[Source texts of formatted documents]
_ _ _ _

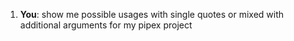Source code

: 1. **You**: show me possible usages with single quotes or mixed with additional arguments for my pipex project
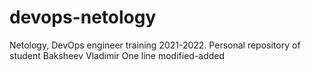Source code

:# devops-netology
Netology, DevOps engineer training 2021-2022. Personal repository of student Baksheev Vladimir
One line modified-added
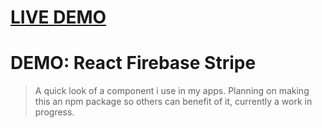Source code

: <a href="https://demo-react-firebase-stripe.gerardg.dev" target="blank"><h1>LIVE DEMO</h1></a>

# DEMO: React Firebase Stripe

> A quick look of a component i use in my apps. Planning on making this an npm package so others can benefit of it, currently a work in progress.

_ _ _ _

## Aim of the exercise
Take the line that contains "Netology, DevOps engineer" and every line after it to the end of the records above; quote them exactly, leaving out the pictures.

## Answer box
Netology, DevOps engineer training 2021-2022. Personal repository of student Baksheev Vladimir
One line modified-added
Source code

: <a href="https://demo-react-firebase-stripe.gerardg.dev" target="blank"><h1>LIVE DEMO</h1></a>

# DEMO: React Firebase Stripe

> A quick look of a component i use in my apps. Planning on making this an npm package so others can benefit of it, currently a work in progress.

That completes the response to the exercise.